Figure 2.

Physical protein models. The four hand‐held physical models used in 4 of the 7 discussion sections (“physical model” treatment groups). Purple and light green backbones represent separate identical monomers connected by magnets to create the CIP4 dimer. (A) Entire CIP4 dimer including FBAR (alpha helix), HR1 (alpha helix) and SH3 domains (beta sheet), made of nylon. Thin metal connections represent uncrystallized regions of the protein. Their length accurately represents the number of amino acids known to span these regions. (B ) F‐BAR dimer of CIP4, made of nylon. The positively charged amino acid side chains (lysine and arginine) important for binding to negatively charged phospholipid head groups in the membrane are displayed on the F‐BAR domain in yellow. (C ) F‐BAR dimer of CIP4 in spacefill, made of plaster.
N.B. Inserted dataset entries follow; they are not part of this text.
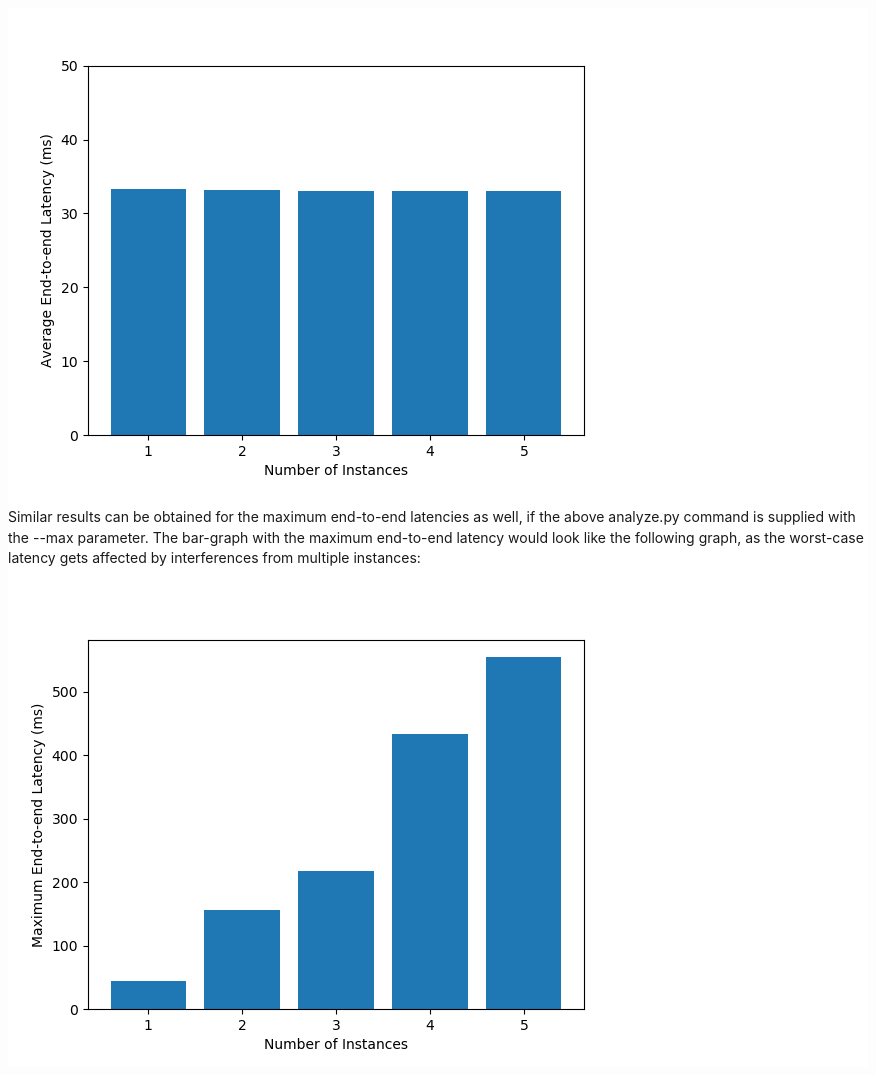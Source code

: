 ![Average end-to-end latency vs. Number of Instance](media/image4.png "Average end-to-end latency vs. Number of Instance")

Similar results can be obtained for the maximum end-to-end latencies as
well, if the above analyze.py command is supplied with the --max
parameter. The bar-graph with the maximum end-to-end latency would look
like the following graph, as the worst-case latency gets affected by
interferences from multiple instances:

![Maximum end-to-end latency vs. Number of Instance](media/image3.png "Maximum (Worst-case) end-to-end latency vs. Number of Instance")
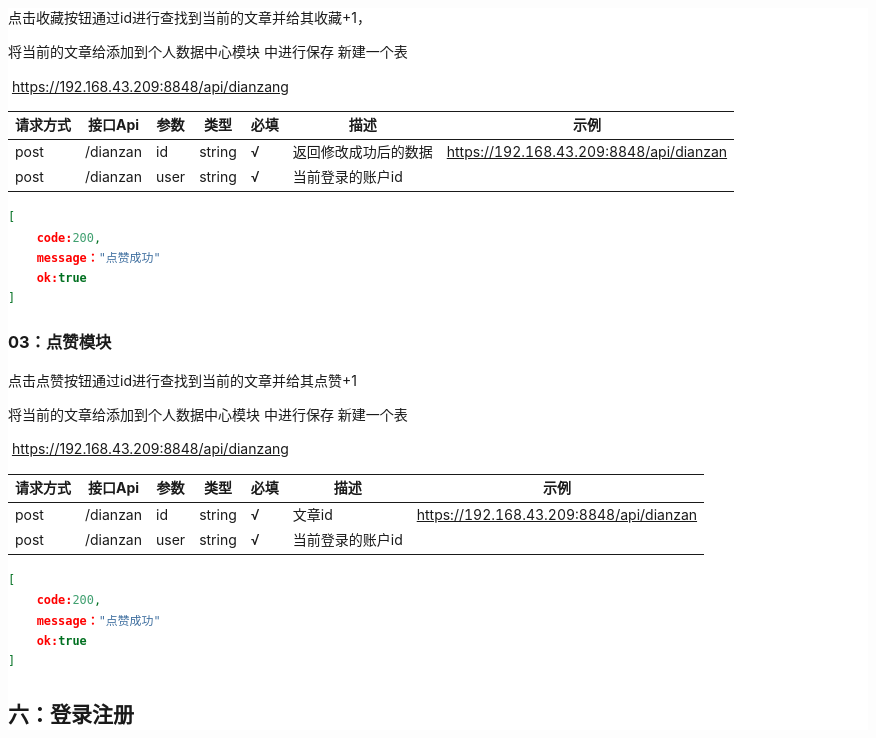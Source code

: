 点击收藏按钮通过id进行查找到当前的文章并给其收藏+1，

将当前的文章给添加到个人数据中心模块 中进行保存 新建一个表

​	https://192.168.43.209:8848/api/dianzang



| 请求方式 | 接口Api  | 参数 | 类型   | 必填 | 描述                 | 示例                                    |
| -------- | -------- | ---- | ------ | ---- | -------------------- | --------------------------------------- |
| post     | /dianzan | id   | string | √    | 返回修改成功后的数据 | https://192.168.43.209:8848/api/dianzan |
| post     | /dianzan | user | string | √    | 当前登录的账户id     |                                         |



```json
[
    code:200,
    message："点赞成功"
    ok:true
]
```







### 03：点赞模块

点击点赞按钮通过id进行查找到当前的文章并给其点赞+1

将当前的文章给添加到个人数据中心模块 中进行保存 新建一个表

​	https://192.168.43.209:8848/api/dianzang



| 请求方式 | 接口Api  | 参数 | 类型   | 必填 | 描述             | 示例                                    |
| -------- | -------- | ---- | ------ | ---- | ---------------- | --------------------------------------- |
| post     | /dianzan | id   | string | √    | 文章id           | https://192.168.43.209:8848/api/dianzan |
| post     | /dianzan | user | string | √    | 当前登录的账户id |                                         |



```json
[
    code:200,
    message："点赞成功"
    ok:true
]
```





## 六：登录注册

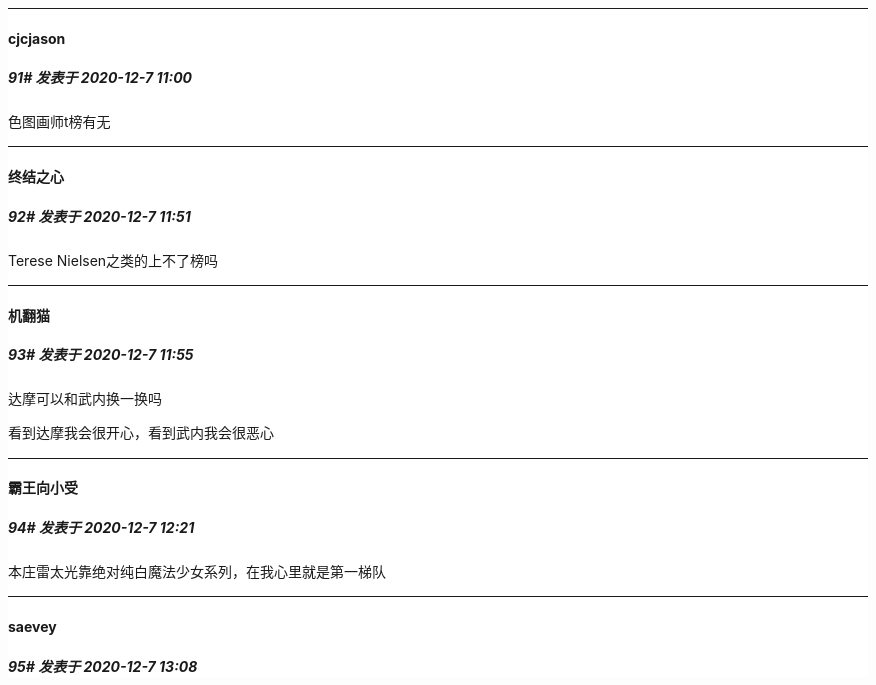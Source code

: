 *****

####  cjcjason  
##### 91#       发表于 2020-12-7 11:00




色图画师t榜有无







*****

####  终结之心  
##### 92#       发表于 2020-12-7 11:51




Terese Nielsen之类的上不了榜吗







*****

####  机翻猫  
##### 93#       发表于 2020-12-7 11:55




达摩可以和武内换一换吗

看到达摩我会很开心，看到武内我会很恶心







*****

####  霸王向小受  
##### 94#       发表于 2020-12-7 12:21




本庄雷太光靠绝对纯白魔法少女系列，在我心里就是第一梯队







*****

####  saevey  
##### 95#       发表于 2020-12-7 13:08
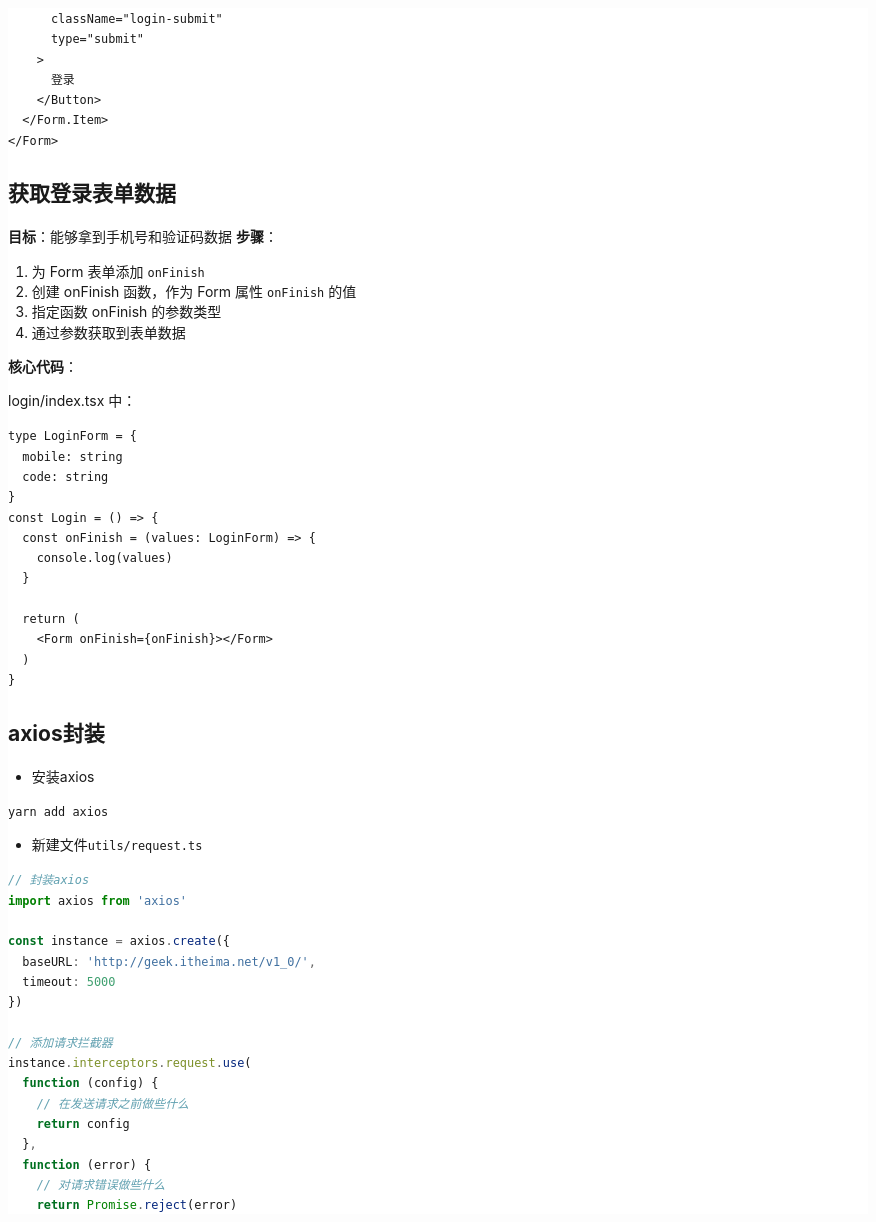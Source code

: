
 ```tsx
      className="login-submit"
      type="submit"
    >
      登录
    </Button>
  </Form.Item>
</Form>
```

## 获取登录表单数据

**目标**：能够拿到手机号和验证码数据
**步骤**：

1. 为 Form 表单添加 `onFinish`
2. 创建 onFinish 函数，作为 Form 属性 `onFinish` 的值
3. 指定函数 onFinish 的参数类型
4. 通过参数获取到表单数据

**核心代码**：

login/index.tsx 中：

```tsx
type LoginForm = {
  mobile: string
  code: string
}
const Login = () => {
  const onFinish = (values: LoginForm) => {
    console.log(values)
  }

  return (
    <Form onFinish={onFinish}></Form>
  )
}
```

## axios封装

- 安装axios

```js
yarn add axios
```

- 新建文件`utils/request.ts`

```ts
// 封装axios
import axios from 'axios'

const instance = axios.create({
  baseURL: 'http://geek.itheima.net/v1_0/',
  timeout: 5000
})

// 添加请求拦截器
instance.interceptors.request.use(
  function (config) {
    // 在发送请求之前做些什么
    return config
  },
  function (error) {
    // 对请求错误做些什么
    return Promise.reject(error)
```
Yellow amino acid residues are hydrophobic and blue amino acid residues are hydrophilic. (D ) F‐BAR dimer of CIP4, made of nylon. The yellow amino acid visible on the purple F‐BAR monomer (the other yellow amino acid is not visible) is the hydrophobic phenylalanine (F276) residue involved in lateral interactions of CIP4 dimers. Red amino acids are the positively charged lysine residues (K273 and K66) involved in ionic interactions with the negatively charged blue amino acids glutamate (E285) and aspartate (D286) of an adjacent CIP4 dimer. The dark green amino acids at the end of each monomer are the positively charged lysine (K166) residues involved in end‐to‐end interactions of CIP4 dimers.